Соседки вбежали, как только отъехала машина «скорой помощи».
— Бабушка Вера, что с ней? Что с Люсей-то вашей?
— Ой, не знаю. Ой, беда! Привели эти двое — Лексей да Мишка с нашего двора… как его… Сироткин… с танцев, а она своими ногами не идет.
— Может, ножами порезана? — Ой, не знаю. Крови не было. Тут и машина. По дороге, что ли, вызвали. Доктор сердечное колоть — а у ней уж и дыханья нет. Померла.
— Да подожди еще, может, выживет.
— А где Нюрка? Дочка твоя где?
— А? К клиентке поехала. Та сына женит, так Нюра невесту причесывать будет. Сказала — на свадьбу останусь. И адреса не дала. Ой, господи…
— Митьку бы хоть найти, все же отец!
— Найдешь его!
Толстые почки тополя — жители всех старо-московских дворов — постукивали в окна второго этажа: «Мы готовы взорваться зеленым, душистым и молодым. Мы затаились в надежде».
Земля двора, не убитая асфальтом, дышала: «Будет!! Прекрасное будет! Может, цветок. Или побег. Жду».
И что-то звенело, звенело в апрельском воздухе, будто маленькие трубачи, бесшумные и таинственные, как гномы, нежно вознеся свои легкие трубы, обходили город весенним дозором.
Город плохо слышит. Он спешит. И глядит плохо. Но ведь кто-то должен возвестить весну?! Весну, как часть бытия. Независимо от того, что в этот час происходит.
А что происходит? Что произошло? Да много чего, в масштабе если не Вселенной, то земли.
Но ведь мы не о Вселенной. Мы — о Люсе, которая пришла с танцев, вернее, ее привели…
Если говорить правду — не было танцев.
Четверо стояли на набережной — девушка Люся Алдарова и трое парней. Девушка худенькая, оживленная, не слишком красивая. А парни — как на подбор!
Люся иногда сама удивлялась: кругом столько девчонок интересных, а у нее вот и ноги тонкие, и не то чтоб она семи пядей во лбу, а гляди ж ты — целая свита! А свита — ее, ее, это уж точно.
Миша Сироткин, самый красивый парень с их двора, год целый ходит за ней след в след. И только разговору у него: Люся Алдарова да Люся Алдарова. Соседка передавала, что он и матери своей сказал: «Женюсь на Люське!» Та — в слезы. «У них, — говорит, — семья непутевая, а на тебя вся наша надежда!» Мишин отец на заводе травму получил, а пенсия все же не зарплата — там и премия была, и прогрессивка. Детей в доме трое, Миша старший, так что — ответственность. Но он сказал строго: «Вам я всегда помогу, а жениться или нет — дело личное». Он серьезный, Миша Сироткин. Второй год уже работает, а после армии в институт пойдет, на вечернее.
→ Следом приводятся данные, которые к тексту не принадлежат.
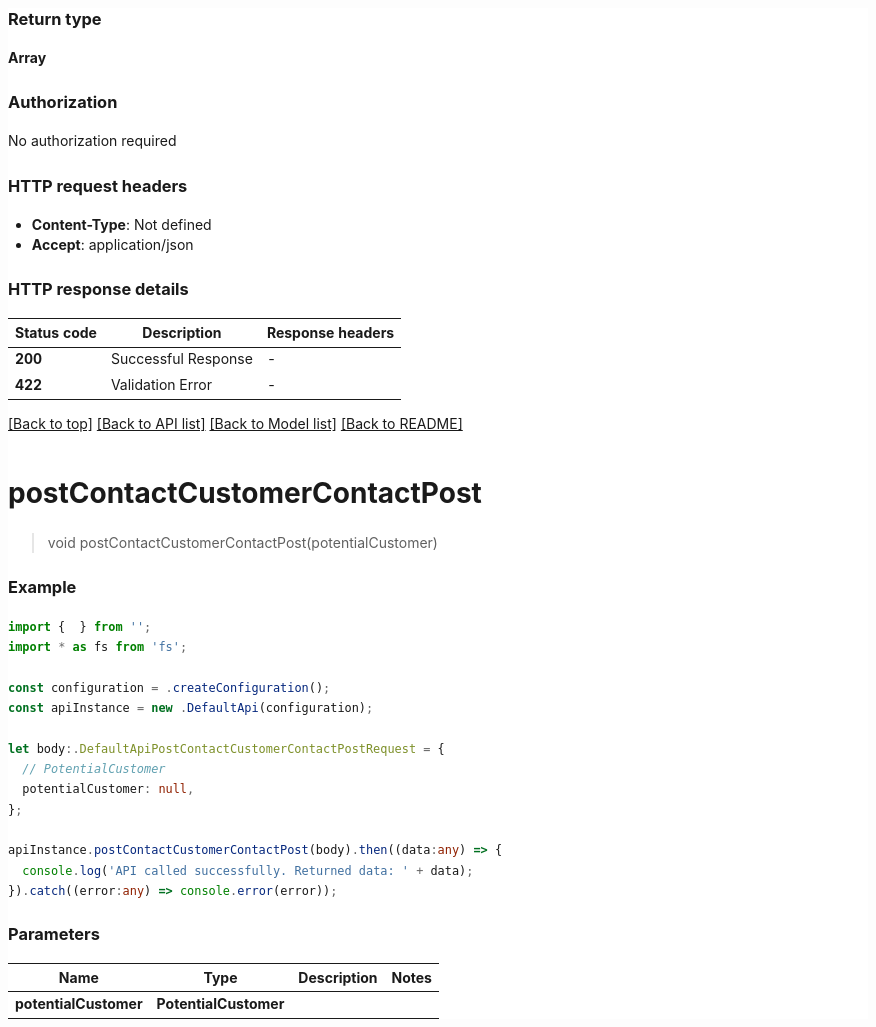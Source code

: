 
### Return type

**Array<ServiceCatalogOutput>**

### Authorization

No authorization required

### HTTP request headers

 - **Content-Type**: Not defined
 - **Accept**: application/json


### HTTP response details
| Status code | Description | Response headers |
|-------------|-------------|------------------|
**200** | Successful Response |  -  |
**422** | Validation Error |  -  |

[[Back to top]](#) [[Back to API list]](README.md#documentation-for-api-endpoints) [[Back to Model list]](README.md#documentation-for-models) [[Back to README]](README.md)

# **postContactCustomerContactPost**
> void postContactCustomerContactPost(potentialCustomer)


### Example


```typescript
import {  } from '';
import * as fs from 'fs';

const configuration = .createConfiguration();
const apiInstance = new .DefaultApi(configuration);

let body:.DefaultApiPostContactCustomerContactPostRequest = {
  // PotentialCustomer
  potentialCustomer: null,
};

apiInstance.postContactCustomerContactPost(body).then((data:any) => {
  console.log('API called successfully. Returned data: ' + data);
}).catch((error:any) => console.error(error));
```


### Parameters

Name | Type | Description  | Notes
------------- | ------------- | ------------- | -------------
 **potentialCustomer** | **PotentialCustomer**|  |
Люся подшучивает над ним, зовет женихом, но и гордится немного. Он ей все же нравится.
Сережа Панкин — из Люсиного класса — будущий дипломат: в институт международных отношений готовится, на английские курсы ходит. Он не такой красавец, но умный — что ни спроси, все знает. Его внимание льстит Люсе.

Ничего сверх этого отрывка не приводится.